But enough about poor managerial choices! It is time to talk about the winners, which there were plenty.
The Ballon d’Or this year had a couple of “surprise” awards to the public, caught unaware by their presence even though they make a lot of sense in the great scheme of things. One of which was the Club of the Year award, with its first recipient being none other than ourselves!
It would be very hard to argue against rewarding Chelsea the Ballon d’Or for their feats last season, both at the men and women levels. The former won their second ever Champions League title against all odds, beating clear favourites Manchester City in a marvellous night here in Porto. Whereas the latter was a tour de force at the domestic level, handily winning the Women’s Super League and the League Cup while getting to the Women’s Champions League final for the first time in history.
The second surprise award was Striker of the Year. The year in which we lost footballing legend Gerd Müller, was also the year where fellow Bayern Munich legend Robert Lewandowski broke his 40-goal record in the Bundesliga which stood unbeaten for almost 50 years. The Polish international was the deserved recipient of the prize.

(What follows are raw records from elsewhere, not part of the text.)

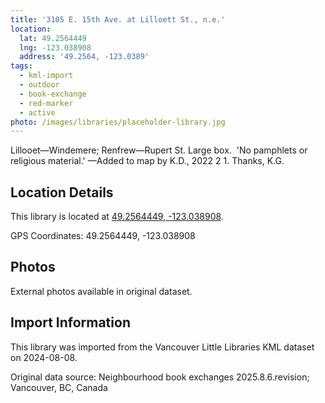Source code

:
 ```yaml
---
title: '3105 E. 15th Ave. at Lilloett St., n.e.'
location:
  lat: 49.2564449
  lng: -123.038908
  address: '49.2564, -123.0389'
tags:
  - kml-import
  - outdoor
  - book-exchange
  - red-marker
  - active
photo: /images/libraries/placeholder-library.jpg
---
```

Lillooet—Windemere; Renfrew—Rupert St.
Large box.  'No pamphlets or religious material.'
—Added to map by K.D., 2022 2 1. Thanks, K.G.

## Location Details

This library is located at [49.2564449, -123.038908](https://www.google.com/maps?q=49.2564449,-123.038908).

GPS Coordinates: 49.2564449, -123.038908

## Photos

External photos available in original dataset.

## Import Information

This library was imported from the Vancouver Little Libraries KML dataset on 2024-08-08.

Original data source: Neighbourhood book exchanges 2025.8.6.revision; Vancouver, BC, Canada

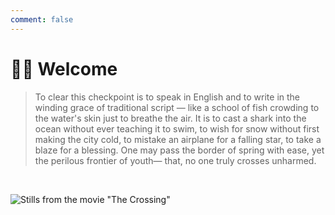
 ```yaml
---
comment: false
---
```


# 👋🏻 Welcome

> To clear this checkpoint is to speak in English and to write in the winding grace of traditional script — like a school of fish crowding to the water's skin just to breathe the air.
It is to cast a shark into the ocean without ever teaching it to swim, to wish for snow without first making the city cold, to mistake an airplane for a falling star, to take a blaze for a blessing.
One may pass the border of spring with ease, yet the perilous frontier of youth— that, no one truly crosses unharmed.

<br>

![Stills from the movie "The Crossing"](https://cdn.jsdelivr.net/gh/PhoenixTechProject/HandbookPicBed/pic/thecrossing.webp)
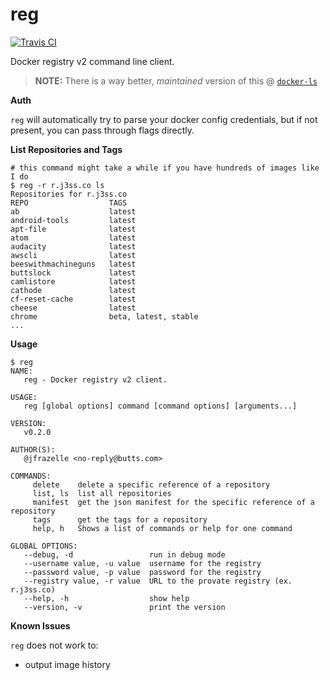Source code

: # reg

[![Travis CI](https://travis-ci.org/jfrazelle/reg.svg?branch=master)](https://travis-ci.org/jfrazelle/reg)

Docker registry v2 command line client.

> **NOTE:** There is a way better, _maintained_ version of this @
> [`docker-ls`](https://github.com/mayflower/docker-ls)

**Auth**

`reg` will automatically try to parse your docker config credentials, but if
not present, you can pass through flags directly.

**List Repositories and Tags**

```console
# this command might take a while if you have hundreds of images like I do
$ reg -r r.j3ss.co ls
Repositories for r.j3ss.co
REPO                  TAGS
ab                    latest
android-tools         latest
apt-file              latest
atom                  latest
audacity              latest
awscli                latest
beeswithmachineguns   latest
buttslock             latest
camlistore            latest
cathode               latest
cf-reset-cache        latest
cheese                latest
chrome                beta, latest, stable
...
```

**Usage**

```console
$ reg
NAME:
   reg - Docker registry v2 client.

USAGE:
   reg [global options] command [command options] [arguments...]

VERSION:
   v0.2.0

AUTHOR(S):
   @jfrazelle <no-reply@butts.com>

COMMANDS:
     delete    delete a specific reference of a repository
     list, ls  list all repositories
     manifest  get the json manifest for the specific reference of a repository
     tags      get the tags for a repository
     help, h   Shows a list of commands or help for one command

GLOBAL OPTIONS:
   --debug, -d                 run in debug mode
   --username value, -u value  username for the registry
   --password value, -p value  password for the registry
   --registry value, -r value  URL to the provate registry (ex. r.j3ss.co)
   --help, -h                  show help
   --version, -v               print the version
```

**Known Issues**

`reg` does not work to:
* output image history
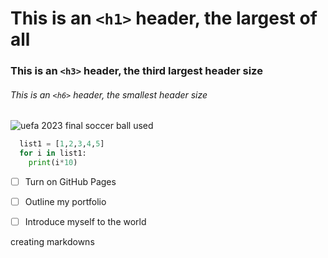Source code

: # This is an `<h1>` header, the largest of all
### This is an `<h3>` header, the third largest header size
###### This is an `<h6>` header, the smallest header size 


![uefa 2023 final soccer ball used](https://encrypted-tbn0.gstatic.com/images?q=tbn:ANd9GcQ-H6ZhkFLV902AdsKqwWpAXMslJnXSgd9QBA&usqp=CAU)


```python looping through a list
  list1 = [1,2,3,4,5]
  for i in list1:
    print(i*10)
 ```

- [ ] Turn on GitHub Pages
- [ ] Outline my portfolio
- [ ] Introduce myself to the world
























creating markdowns 
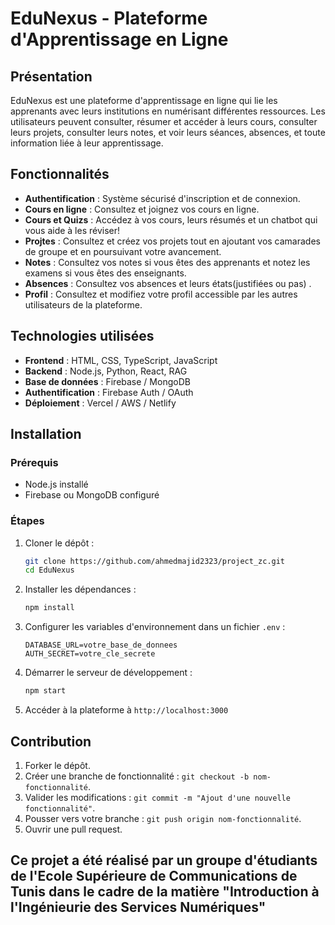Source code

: # EduNexus - Plateforme d'Apprentissage en Ligne

## Présentation
EduNexus est une plateforme d'apprentissage en ligne qui lie les apprenants avec leurs institutions en numérisant différentes ressources. Les utilisateurs peuvent consulter, résumer et accéder à leurs cours, consulter leurs projets, consulter leurs notes, et voir leurs séances, absences, et toute information liée à leur apprentissage.

## Fonctionnalités
- **Authentification** : Système sécurisé d'inscription et de connexion.
- **Cours en ligne** : Consultez et joignez vos cours en ligne.
- **Cours et Quizs** : Accédez à vos cours, leurs résumés et un chatbot qui vous aide à les réviser!
- **Projtes** : Consultez et créez vos projets tout en ajoutant vos camarades de groupe et en poursuivant votre avancement.
- **Notes** : Consultez vos notes si vous êtes des apprenants et notez les examens si vous êtes des enseignants.
- **Absences** : Consultez vos absences et leurs états(justifiées ou pas) .
- **Profil** : Consultez et modifiez votre profil accessible par les autres utilisateurs de la plateforme.

## Technologies utilisées
- **Frontend** : HTML, CSS, TypeScript, JavaScript
- **Backend** : Node.js, Python, React, RAG
- **Base de données** : Firebase / MongoDB
- **Authentification** : Firebase Auth / OAuth
- **Déploiement** : Vercel / AWS / Netlify

## Installation
### Prérequis
- Node.js installé
- Firebase ou MongoDB configuré

### Étapes
1. Cloner le dépôt :
   ```bash
   git clone https://github.com/ahmedmajid2323/project_zc.git
   cd EduNexus
   ```
2. Installer les dépendances :
   ```bash
   npm install
   ```
3. Configurer les variables d'environnement dans un fichier `.env` :
   ```
   DATABASE_URL=votre_base_de_donnees
   AUTH_SECRET=votre_cle_secrete
   ```
4. Démarrer le serveur de développement :
   ```bash
   npm start
   ```
5. Accéder à la plateforme à `http://localhost:3000`

## Contribution
1. Forker le dépôt.
2. Créer une branche de fonctionnalité : `git checkout -b nom-fonctionnalité`.
3. Valider les modifications : `git commit -m "Ajout d'une nouvelle fonctionnalité"`.
4. Pousser vers votre branche : `git push origin nom-fonctionnalité`.
5. Ouvrir une pull request.

## Ce projet a été réalisé par un groupe d'étudiants de l'Ecole Supérieure de Communications de Tunis dans le cadre de la matière "Introduction à l'Ingénieurie des Services Numériques"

The Koka Trophy, handed by France Football to the best player under 21 in the world, was given to young Barcelona midfielder, Pedri.
From them on, all eyes were on the most prestigious awards of the night. The Yashin Trophy, named after Soviet Union goalkeeping revolutionary Lev Yashin, had our Édouard Mendy in the running following his heroics to help us win the Champions League last season.

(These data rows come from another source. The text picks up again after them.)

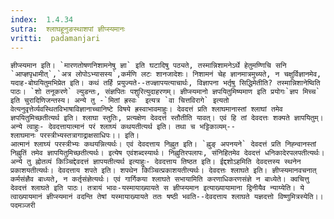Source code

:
 ```yaml
---
index:  1.4.34
sutra:  श्लाघहूनुङस्थाशपां ज्ञीप्स्यमानः
vritti:  padamanjari
---
```


	ज्ञीप्स्यमान इति। `मारणतोषणनिशामनेषु ज्ञा` इति घटादिषु पठ्यते, तस्मान्निशामनेऽर्थे हेतुमण्णिचि सनि `आप्ज्ञपृधामीत्`,`अत्र लोपोऽभ्यासस्य`,कर्मणि लटः शानजादेशः। निशामनं चेह ज्ञानमात्रमुच्यते, न चक्षुर्विज्ञानमेव, यदाह-बोघयितुमभिप्रेत इति। कथं तर्हि प्रयुज्यते--तज्ज्ञापयत्याचार्थः, विज्ञापना भर्तृषु सिद्धिमेतीति? तस्मान्निशानेष्विति पाठः। `शो तनूकरणे` ल्युडन्तः, संज्ञपितः पशुरित्युदाहरणम्। ज्ञीप्स्यमानो ज्ञपयितुमिष्यमाण इति प्रयोगः`ज्ञप मिच्च` इति चुरादिणिजन्तस्य। अन्ये तु -`मितां ह्रस्वः` इत्यत्र `वा चित्तविरागे` इत्यतो वेत्यनुवृत्तेर्व्यवस्थितविभाषाविज्ञानाच्चानिष्टे विषये ह्रस्वाभावमाहुः। देवदत्तं प्रति श्लाघमानास्तां श्लाघां तमेव ज्ञपयितुमिच्छतीत्यर्थ इति। श्लाघा स्तुतिः, प्रत्यक्षेण देवदत्तं स्तौतीति यावत्। एवं हि तां देवदत्तः शक्यते ज्ञापयितुम्। अन्ये त्वाहुः- देवदत्तायात्मानं परं श्लाघ्यं कथयतीत्यर्थ इति। तथा च भट्टिकाव्यम्--
	श्लाघमानः परस्त्रीभ्यस्तत्रागाद्राक्षसाधिपः।। इति।
	आत्मानं श्लाघ्यं परस्त्रीभ्यः कथयन्नित्यर्थः। एवं देवदत्ताय निह्नुत इति। `ह्नुङ् अपनयने` देवदत्तं प्रति निह्न्वानस्तां निह्नुतिं तमेव ज्ञापयितुमिच्छतीत्यर्थः। इत्येष एवंशब्दस्यार्थः। निह्नुतिरपलापः, संनिहितमेव देवदत्तं धनिकादेरपलपतीत्यर्थः। अन्ये तु ह्नोतव्यं किञ्चिद्देवदत्तं ज्ञापयतीत्यर्थ इत्याहुः- देवदत्ताय तिष्ठत इति। ईद्दशोऽहमिति देवदत्तस्य स्थनेन प्रकाशयतीत्यर्थः। देवदत्ताय शपते इति। शपथेन किञ्चित्प्रकाशयतीत्यर्थः। देवदत्तः श्लाघते इति। ज्ञीप्स्यमानवचनात् कर्मसंज्ञैव बाध्यते, न कर्तृसंज्ञेत्यर्थः। एवं गार्गिकया श्लाघते सभायामिति करणाधिकरणसंज्ञे न बाध्येते। क्वचित्तु देवदत्तं श्लाघते इति पाठः। तत्रायं भावः-यस्मायाख्यायते स ज्ञीप्स्यमान इत्याख्यायामाना द्विनीयैव न्याय्येति। ये त्वाख्यायमानं ज्ञीप्स्यमानं वदन्ति तेषां यस्मायाख्यायते ततः षष्ठी भवति--देवदत्ताय श्लाघते यज्ञदत्तो विष्णुमित्रस्येति।।
	पदमञ्जरी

That is when injustice would begin. Although Gianluigi Donnarumma is a great goalkeeper, and was very important to both AC Milan and European champions Italy throughout last season, Mendy was one of the missing pieces in a puzzle that resulted in the ultimate European glory for the Blues.
Mendy came in second in the list, followed by Atlético Madrid’s Jan Oblak, Manchester City’s Ederson and Bayern Munich’s Manuel Neuer.
The Women’s Ballon d’Or was perhaps Chelsea’s best chance of earning individual glory, given the lost opportunity in the Yashin Trophy. However Barcelona’s Alexia Putellas, who has been one of the keys in transforming the Catalans into a juggernauts in women’s football, got the award over Sam Kerr, Fran Kirby, Pernille Harder, Magdalena Eriksson, and Jessie Fleming.
The men’s counterpart of the Ballon d’Or is still the most important prize of the night. Some felt there was a real chance for Chelsea midfielder Jorginho to win it, given how he was clearly the most decorated player of last season by leading winning efforts in both the Champions League and the European Championship.
But some things will never change.
A seventh Ballon d’Or to Lionel Messi, formerly of Barcelona and now at Paris Saint-Germain. At the very least the point advantage to second place, Lewandowski, was only of 33 points. Whereas Jorginho was 120 points behind Lewa, with 460 total.
It was not our night in terms of individual plaudits. But football is a collective effort, and I would not mind seeing Chelsea winning the Club of the Year award for seasons to come in exchange for another 50 years of Messi-Ronaldo exchanges of Ballons d’Or.